Provided data →

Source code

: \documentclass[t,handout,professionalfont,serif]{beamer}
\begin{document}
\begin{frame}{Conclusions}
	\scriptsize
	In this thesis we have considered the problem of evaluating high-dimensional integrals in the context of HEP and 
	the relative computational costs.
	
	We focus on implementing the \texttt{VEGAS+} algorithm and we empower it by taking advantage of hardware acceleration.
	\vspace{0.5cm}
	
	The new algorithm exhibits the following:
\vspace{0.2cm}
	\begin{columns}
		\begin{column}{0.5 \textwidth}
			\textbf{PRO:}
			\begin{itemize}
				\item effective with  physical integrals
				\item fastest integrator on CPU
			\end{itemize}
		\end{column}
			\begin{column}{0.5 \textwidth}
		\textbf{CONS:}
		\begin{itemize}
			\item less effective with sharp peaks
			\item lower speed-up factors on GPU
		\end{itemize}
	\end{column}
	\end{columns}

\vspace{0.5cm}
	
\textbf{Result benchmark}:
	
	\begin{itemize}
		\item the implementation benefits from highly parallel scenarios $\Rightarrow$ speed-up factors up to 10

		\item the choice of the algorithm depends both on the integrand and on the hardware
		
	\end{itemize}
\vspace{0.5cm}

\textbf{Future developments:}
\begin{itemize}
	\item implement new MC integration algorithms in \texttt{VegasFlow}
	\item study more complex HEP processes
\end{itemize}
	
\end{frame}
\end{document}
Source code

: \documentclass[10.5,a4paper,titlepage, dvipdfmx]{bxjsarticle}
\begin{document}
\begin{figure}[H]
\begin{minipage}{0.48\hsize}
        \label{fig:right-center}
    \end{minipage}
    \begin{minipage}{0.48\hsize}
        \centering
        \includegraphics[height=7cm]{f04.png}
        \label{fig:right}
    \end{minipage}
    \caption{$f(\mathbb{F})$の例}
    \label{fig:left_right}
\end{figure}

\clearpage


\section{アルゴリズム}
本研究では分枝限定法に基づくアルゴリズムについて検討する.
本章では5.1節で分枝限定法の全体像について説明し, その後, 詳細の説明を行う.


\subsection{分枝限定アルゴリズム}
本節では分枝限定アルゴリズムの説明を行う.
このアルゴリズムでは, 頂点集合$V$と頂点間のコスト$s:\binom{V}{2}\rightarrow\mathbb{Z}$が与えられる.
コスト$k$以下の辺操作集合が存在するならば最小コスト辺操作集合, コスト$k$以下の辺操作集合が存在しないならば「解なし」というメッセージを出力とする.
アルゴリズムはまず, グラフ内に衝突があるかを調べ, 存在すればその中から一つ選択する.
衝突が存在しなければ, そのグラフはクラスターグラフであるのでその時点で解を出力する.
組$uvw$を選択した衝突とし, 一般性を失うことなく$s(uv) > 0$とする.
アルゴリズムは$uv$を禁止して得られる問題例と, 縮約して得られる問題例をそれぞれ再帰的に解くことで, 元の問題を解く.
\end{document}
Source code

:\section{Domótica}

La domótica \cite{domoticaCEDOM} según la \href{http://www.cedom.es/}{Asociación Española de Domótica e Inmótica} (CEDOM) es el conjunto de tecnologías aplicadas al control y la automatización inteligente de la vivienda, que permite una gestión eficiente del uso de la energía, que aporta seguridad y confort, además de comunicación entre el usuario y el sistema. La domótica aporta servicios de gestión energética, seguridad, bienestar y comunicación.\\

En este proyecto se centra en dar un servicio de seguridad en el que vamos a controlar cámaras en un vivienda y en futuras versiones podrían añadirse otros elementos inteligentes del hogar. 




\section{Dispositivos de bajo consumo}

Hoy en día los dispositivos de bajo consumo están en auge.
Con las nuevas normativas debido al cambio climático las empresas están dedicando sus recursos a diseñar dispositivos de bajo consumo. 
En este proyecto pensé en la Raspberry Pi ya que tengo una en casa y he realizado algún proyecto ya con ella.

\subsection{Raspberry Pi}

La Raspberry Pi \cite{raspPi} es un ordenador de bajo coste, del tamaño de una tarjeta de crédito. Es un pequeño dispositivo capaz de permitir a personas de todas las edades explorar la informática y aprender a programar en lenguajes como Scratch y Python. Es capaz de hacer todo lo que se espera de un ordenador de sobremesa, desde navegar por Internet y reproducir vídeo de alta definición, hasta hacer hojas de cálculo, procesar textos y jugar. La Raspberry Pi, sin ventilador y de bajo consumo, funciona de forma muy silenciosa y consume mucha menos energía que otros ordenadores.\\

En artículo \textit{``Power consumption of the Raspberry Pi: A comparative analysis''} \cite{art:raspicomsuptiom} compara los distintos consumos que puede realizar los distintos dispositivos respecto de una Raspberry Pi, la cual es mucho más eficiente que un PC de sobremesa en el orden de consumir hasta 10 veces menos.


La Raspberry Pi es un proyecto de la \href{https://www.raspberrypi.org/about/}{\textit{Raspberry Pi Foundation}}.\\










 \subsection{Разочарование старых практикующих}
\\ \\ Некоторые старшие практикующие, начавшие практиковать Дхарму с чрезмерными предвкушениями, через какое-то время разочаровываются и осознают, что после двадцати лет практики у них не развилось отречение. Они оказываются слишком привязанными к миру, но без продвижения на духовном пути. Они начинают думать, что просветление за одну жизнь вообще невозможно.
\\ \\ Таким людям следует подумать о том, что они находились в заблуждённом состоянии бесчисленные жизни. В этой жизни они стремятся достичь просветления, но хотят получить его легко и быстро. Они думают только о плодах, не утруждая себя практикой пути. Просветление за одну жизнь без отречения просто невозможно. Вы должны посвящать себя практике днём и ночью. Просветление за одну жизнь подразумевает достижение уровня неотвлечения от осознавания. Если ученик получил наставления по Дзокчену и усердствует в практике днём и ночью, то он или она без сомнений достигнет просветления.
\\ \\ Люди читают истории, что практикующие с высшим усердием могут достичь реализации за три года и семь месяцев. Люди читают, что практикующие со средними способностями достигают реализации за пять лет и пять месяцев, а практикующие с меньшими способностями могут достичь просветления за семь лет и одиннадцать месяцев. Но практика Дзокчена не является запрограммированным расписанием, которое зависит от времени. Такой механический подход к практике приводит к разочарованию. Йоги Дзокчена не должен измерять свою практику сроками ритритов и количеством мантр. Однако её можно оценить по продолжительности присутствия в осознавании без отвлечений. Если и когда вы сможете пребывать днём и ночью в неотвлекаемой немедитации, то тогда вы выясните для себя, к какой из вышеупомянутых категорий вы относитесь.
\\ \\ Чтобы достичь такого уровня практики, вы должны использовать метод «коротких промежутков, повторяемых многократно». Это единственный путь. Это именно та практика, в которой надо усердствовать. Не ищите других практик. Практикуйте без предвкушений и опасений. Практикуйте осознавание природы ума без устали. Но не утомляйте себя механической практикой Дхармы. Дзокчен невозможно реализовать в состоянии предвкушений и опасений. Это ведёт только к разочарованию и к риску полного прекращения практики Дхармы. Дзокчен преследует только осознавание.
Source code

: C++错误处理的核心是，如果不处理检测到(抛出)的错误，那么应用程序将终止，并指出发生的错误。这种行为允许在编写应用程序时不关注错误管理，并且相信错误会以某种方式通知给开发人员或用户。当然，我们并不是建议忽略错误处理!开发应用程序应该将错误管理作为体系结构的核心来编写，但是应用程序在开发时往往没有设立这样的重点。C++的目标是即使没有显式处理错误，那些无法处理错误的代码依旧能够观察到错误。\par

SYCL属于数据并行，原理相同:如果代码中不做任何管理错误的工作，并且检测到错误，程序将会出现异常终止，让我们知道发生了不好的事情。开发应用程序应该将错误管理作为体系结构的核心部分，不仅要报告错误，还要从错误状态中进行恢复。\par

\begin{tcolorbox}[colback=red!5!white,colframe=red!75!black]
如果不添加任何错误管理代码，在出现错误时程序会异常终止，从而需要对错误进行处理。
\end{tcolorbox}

Activity → Would you show each line of the listing above that has the string "with"?

Reply to the exercise →
				\item effective with  physical integrals
			\item less effective with sharp peaks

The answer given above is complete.